Romance of Peshawari Flavours

Published: 01st August 2015 10:00 PM  |   Last Updated: 01st August 2015 12:23 AM   |  A+A-

My  family hailed from Peshawar and migrated to Delhi in the wake of  the Partition in 1947. I have grown up hearing stories from my great-grandmother, grandparents and parents about the perils of Partition. Separated from their home and loved ones, leaving behind their belongings and friends, they brought with them only some bitter-sweet memories. I recall my grandparents telling me about the life style, socialising habits, their house and the Moti Mahal restaurant which they left behind during that time.

I was always interested to know about the restaurant and traditional Pishori recipes from my grandfather Kundan Lal Gujral who was a well-established chef and a popular restaurateur of that time in Peshawar. He had earned his laurels by converting a dhaba called ‘mukhe da dhaba’ to Moti Mahal (palace of pearls), which was a humble shop at the corner of a popular market called Gora Bazaar. Here he invented the legendary tandoori chicken and, of course, the much-fabled butter chicken.

One great result of the Internet and social media is that it provides a platform for people with common passions and interests across the globe to share their experiences. Recently, I was added to a popular social group named ‘Pishoris’. Besides the local recipes and cuisine popular in Peshawar these days, through the group I got to know some great and intriguing information and saw pictures of the present-day location of the then Moti Mahal which is now a tailor shop in Gora Bazaar.

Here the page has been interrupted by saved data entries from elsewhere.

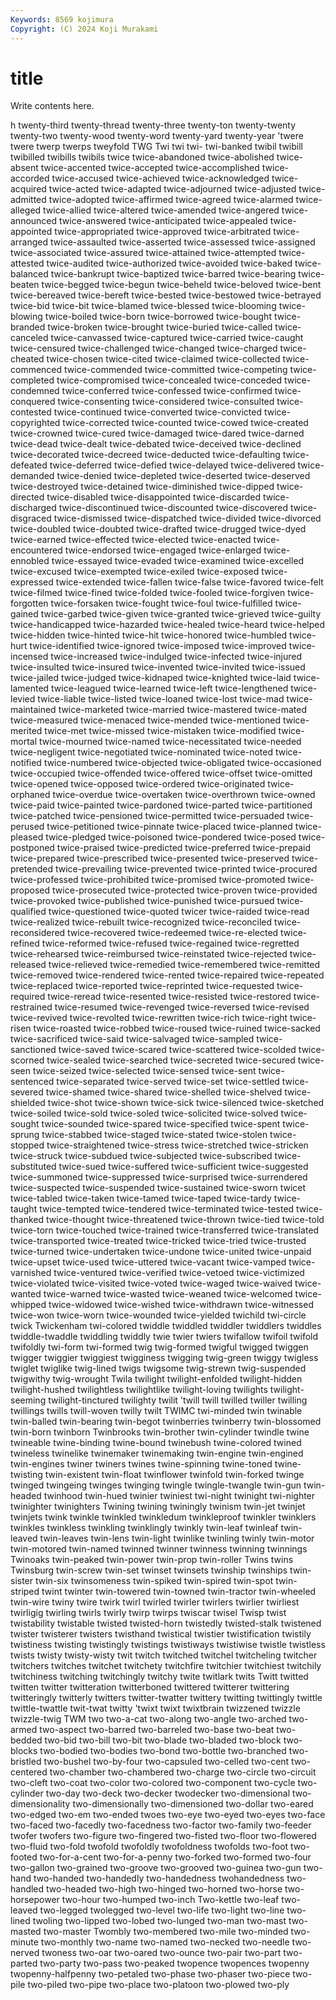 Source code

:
 ```yaml
---
Keywords: 8569 kojimura
Copyright: (C) 2024 Koji Murakami
---
```


# title

Write contents here.



h twenty-third twenty-thread twenty-three
twenty-ton twenty-twenty twenty-two twenty-wood twenty-word twenty-yard twenty-year 'twere twere twerp
twerps tweyfold TWG Twi twi twi- twi-banked twibil twibill twibilled
twibills twibils twice twice-abandoned twice-abolished twice-absent twice-accented twice-accepted twice-accomplished twice-accorded
twice-accused twice-achieved twice-acknowledged twice-acquired twice-acted twice-adapted twice-adjourned twice-adjusted twice-admitted twice-adopted
twice-affirmed twice-agreed twice-alarmed twice-alleged twice-allied twice-altered twice-amended twice-angered twice-announced twice-answered
twice-anticipated twice-appealed twice-appointed twice-appropriated twice-approved twice-arbitrated twice-arranged twice-assaulted twice-asserted twice-assessed
twice-assigned twice-associated twice-assured twice-attained twice-attempted twice-attested twice-audited twice-authorized twice-avoided twice-baked
twice-balanced twice-bankrupt twice-baptized twice-barred twice-bearing twice-beaten twice-begged twice-begun twice-beheld twice-beloved
twice-bent twice-bereaved twice-bereft twice-bested twice-bestowed twice-betrayed twice-bid twice-bit twice-blamed twice-blessed
twice-blooming twice-blowing twice-boiled twice-born twice-borrowed twice-bought twice-branded twice-broken twice-brought twice-buried
twice-called twice-canceled twice-canvassed twice-captured twice-carried twice-caught twice-censured twice-challenged twice-changed twice-charged
twice-cheated twice-chosen twice-cited twice-claimed twice-collected twice-commenced twice-commended twice-committed twice-competing twice-completed
twice-compromised twice-concealed twice-conceded twice-condemned twice-conferred twice-confessed twice-confirmed twice-conquered twice-consenting twice-considered
twice-consulted twice-contested twice-continued twice-converted twice-convicted twice-copyrighted twice-corrected twice-counted twice-cowed twice-created
twice-crowned twice-cured twice-damaged twice-dared twice-darned twice-dead twice-dealt twice-debated twice-deceived twice-declined
twice-decorated twice-decreed twice-deducted twice-defaulting twice-defeated twice-deferred twice-defied twice-delayed twice-delivered twice-demanded
twice-denied twice-depleted twice-deserted twice-deserved twice-destroyed twice-detained twice-diminished twice-dipped twice-directed twice-disabled
twice-disappointed twice-discarded twice-discharged twice-discontinued twice-discounted twice-discovered twice-disgraced twice-dismissed twice-dispatched twice-divided
twice-divorced twice-doubled twice-doubted twice-drafted twice-drugged twice-dyed twice-earned twice-effected twice-elected twice-enacted
twice-encountered twice-endorsed twice-engaged twice-enlarged twice-ennobled twice-essayed twice-evaded twice-examined twice-excelled twice-excused
twice-exempted twice-exiled twice-exposed twice-expressed twice-extended twice-fallen twice-false twice-favored twice-felt twice-filmed
twice-fined twice-folded twice-fooled twice-forgiven twice-forgotten twice-forsaken twice-fought twice-foul twice-fulfilled twice-gained
twice-garbed twice-given twice-granted twice-grieved twice-guilty twice-handicapped twice-hazarded twice-healed twice-heard twice-helped
twice-hidden twice-hinted twice-hit twice-honored twice-humbled twice-hurt twice-identified twice-ignored twice-imposed twice-improved
twice-incensed twice-increased twice-indulged twice-infected twice-injured twice-insulted twice-insured twice-invented twice-invited twice-issued
twice-jailed twice-judged twice-kidnaped twice-knighted twice-laid twice-lamented twice-leagued twice-learned twice-left twice-lengthened
twice-levied twice-liable twice-listed twice-loaned twice-lost twice-mad twice-maintained twice-marketed twice-married twice-mastered
twice-mated twice-measured twice-menaced twice-mended twice-mentioned twice-merited twice-met twice-missed twice-mistaken twice-modified
twice-mortal twice-mourned twice-named twice-necessitated twice-needed twice-negligent twice-negotiated twice-nominated twice-noted twice-notified
twice-numbered twice-objected twice-obligated twice-occasioned twice-occupied twice-offended twice-offered twice-offset twice-omitted twice-opened
twice-opposed twice-ordered twice-originated twice-orphaned twice-overdue twice-overtaken twice-overthrown twice-owned twice-paid twice-painted
twice-pardoned twice-parted twice-partitioned twice-patched twice-pensioned twice-permitted twice-persuaded twice-perused twice-petitioned twice-pinnate
twice-placed twice-planned twice-pleased twice-pledged twice-poisoned twice-pondered twice-posed twice-postponed twice-praised twice-predicted
twice-preferred twice-prepaid twice-prepared twice-prescribed twice-presented twice-preserved twice-pretended twice-prevailing twice-prevented twice-printed
twice-procured twice-professed twice-prohibited twice-promised twice-promoted twice-proposed twice-prosecuted twice-protected twice-proven twice-provided
twice-provoked twice-published twice-punished twice-pursued twice-qualified twice-questioned twice-quoted twicer twice-raided twice-read
twice-realized twice-rebuilt twice-recognized twice-reconciled twice-reconsidered twice-recovered twice-redeemed twice-re-elected twice-refined twice-reformed
twice-refused twice-regained twice-regretted twice-rehearsed twice-reimbursed twice-reinstated twice-rejected twice-released twice-relieved twice-remedied
twice-remembered twice-remitted twice-removed twice-rendered twice-rented twice-repaired twice-repeated twice-replaced twice-reported twice-reprinted
twice-requested twice-required twice-reread twice-resented twice-resisted twice-restored twice-restrained twice-resumed twice-revenged twice-reversed
twice-revised twice-revived twice-revolted twice-rewritten twice-rich twice-right twice-risen twice-roasted twice-robbed twice-roused
twice-ruined twice-sacked twice-sacrificed twice-said twice-salvaged twice-sampled twice-sanctioned twice-saved twice-scared twice-scattered
twice-scolded twice-scorned twice-sealed twice-searched twice-secreted twice-secured twice-seen twice-seized twice-selected twice-sensed
twice-sent twice-sentenced twice-separated twice-served twice-set twice-settled twice-severed twice-shamed twice-shared twice-shelled
twice-shelved twice-shielded twice-shot twice-shown twice-sick twice-silenced twice-sketched twice-soiled twice-sold twice-soled
twice-solicited twice-solved twice-sought twice-sounded twice-spared twice-specified twice-spent twice-sprung twice-stabbed twice-staged
twice-stated twice-stolen twice-stopped twice-straightened twice-stress twice-stretched twice-stricken twice-struck twice-subdued twice-subjected
twice-subscribed twice-substituted twice-sued twice-suffered twice-sufficient twice-suggested twice-summoned twice-suppressed twice-surprised twice-surrendered
twice-suspected twice-suspended twice-sustained twice-sworn twicet twice-tabled twice-taken twice-tamed twice-taped twice-tardy
twice-taught twice-tempted twice-tendered twice-terminated twice-tested twice-thanked twice-thought twice-threatened twice-thrown twice-tied
twice-told twice-torn twice-touched twice-trained twice-transferred twice-translated twice-transported twice-treated twice-tricked twice-tried
twice-trusted twice-turned twice-undertaken twice-undone twice-united twice-unpaid twice-upset twice-used twice-uttered twice-vacant
twice-vamped twice-varnished twice-ventured twice-verified twice-vetoed twice-victimized twice-violated twice-visited twice-voted twice-waged
twice-waived twice-wanted twice-warned twice-wasted twice-weaned twice-welcomed twice-whipped twice-widowed twice-wished twice-withdrawn
twice-witnessed twice-won twice-worn twice-wounded twice-yielded twichild twi-circle twick Twickenham twi-colored
twiddle twiddled twiddler twiddlers twiddles twiddle-twaddle twiddling twiddly twie twier
twiers twifallow twifoil twifold twifoldly twi-form twi-formed twig twig-formed twigful
twigged twiggen twigger twiggier twiggiest twigginess twigging twig-green twiggy twigless
twiglet twiglike twig-lined twigs twigsome twig-strewn twig-suspended twigwithy twig-wrought Twila
twilight twilight-enfolded twilight-hidden twilight-hushed twilightless twilightlike twilight-loving twilights twilight-seeming twilight-tinctured
twilighty twilit 'twill twill twilled twiller twilling twillings twills twill-woven
twilly twilt TWIMC twi-minded twin twinable twin-balled twin-bearing twin-begot twinberries
twinberry twin-blossomed twin-born twinborn Twinbrooks twin-brother twin-cylinder twindle twine twineable
twine-binding twine-bound twinebush twine-colored twined twineless twinelike twinemaker twinemaking twin-engine
twin-engined twin-engines twiner twiners twines twine-spinning twine-toned twine-twisting twin-existent twin-float
twinflower twinfold twin-forked twinge twinged twingeing twinges twinging twingle twingle-twangle
twin-gun twin-headed twinhood twin-hued twinier twiniest twi-night twinight twi-nighter twinighter
twinighters Twining twining twiningly twinism twin-jet twinjet twinjets twink twinkle
twinkled twinkledum twinkleproof twinkler twinklers twinkles twinkless twinkling twinklingly twinkly
twin-leaf twinleaf twin-leaved twin-leaves twin-lens twin-light twinlike twinling twinly twin-motor
twin-motored twin-named twinned twinner twinness twinning twinnings Twinoaks twin-peaked twin-power
twin-prop twin-roller Twins twins Twinsburg twin-screw twin-set twinset twinsets twinship
twinships twin-sister twin-six twinsomeness twin-spiked twin-spired twin-spot twin-striped twint twinter
twin-towered twin-towned twin-tractor twin-wheeled twin-wire twiny twire twirk twirl twirled
twirler twirlers twirlier twirliest twirligig twirling twirls twirly twirp twirps
twiscar twisel Twisp twist twistability twistable twisted twisted-horn twistedly twisted-stalk
twistened twister twisterer twisters twisthand twistical twistier twistification twistily twistiness
twisting twistingly twistings twistiways twistiwise twistle twistless twists twisty twisty-wisty
twit twitch twitched twitchel twitcheling twitcher twitchers twitches twitchet twitchety
twitchfire twitchier twitchiest twitchily twitchiness twitching twitchingly twitchy twite twitlark
twits Twitt twitted twitten twitter twitteration twitterboned twittered twitterer twittering
twitteringly twitterly twitters twitter-twatter twittery twitting twittingly twittle twittle-twattle twit-twat
twitty 'twixt twixt twixtbrain twizzened twizzle twizzle-twig TWM two two-a-cat
two-along two-angle two-arched two-armed two-aspect two-barred two-barreled two-base two-beat two-bedded
two-bid two-bill two-bit two-blade two-bladed two-block two-blocks two-bodied two-bodies two-bond
two-bottle two-branched two-bristled two-bushel two-by-four two-capsuled two-celled two-cent two-centered two-chamber
two-chambered two-charge two-circle two-circuit two-cleft two-coat two-color two-colored two-component two-cycle
two-cylinder two-day two-deck two-decker twodecker two-dimensional two-dimensionality two-dimensionally two-dimensioned two-dollar
two-eared two-edged two-em two-ended twoes two-eye two-eyed two-eyes two-face two-faced
two-facedly two-facedness two-factor two-family two-feeder twofer twofers two-figure two-fingered two-fisted
two-floor two-flowered two-fluid two-fold twofold twofoldly twofoldness twofolds two-foot two-footed
two-for-a-cent two-for-a-penny two-forked two-formed two-four two-gallon two-grained two-groove two-grooved two-guinea
two-gun two-hand two-handed two-handedly two-handedness twohandedness two-handled two-headed two-high two-hinged
two-horned two-horse two-horsepower two-hour two-humped two-inch Two-kettle two-leaf two-leaved two-legged
twolegged two-level two-life two-light two-line two-lined twoling two-lipped two-lobed two-lunged
two-man two-mast two-masted two-master Twombly two-membered two-mile two-minded two-minute two-monthly
two-name two-named two-necked two-needle two-nerved twoness two-oar two-oared two-ounce two-pair
two-part two-parted two-party two-pass two-peaked twopence twopences twopenny twopenny-halfpenny two-petaled
two-phase two-phaser two-piece two-pile two-piled two-pipe two-place two-platoon two-plowed two-ply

In this week’s column, I am going to share a few interesting food facts about Peshawar and, of course , the recipe of Chapli kebab, which was a special one in our household.

My friend Dr Ali Jan shares that dal ghosht (with desi ghee) served with soft white rice, Katlamey chhole and paya (hoofs and trotter curry), kalla/painda in siri shorba (soup), sweetened haleem served with rogni nan and accompanied with a fried egg, dozens of dishes with varieties of spinach are still popular in Peshawari kitchens.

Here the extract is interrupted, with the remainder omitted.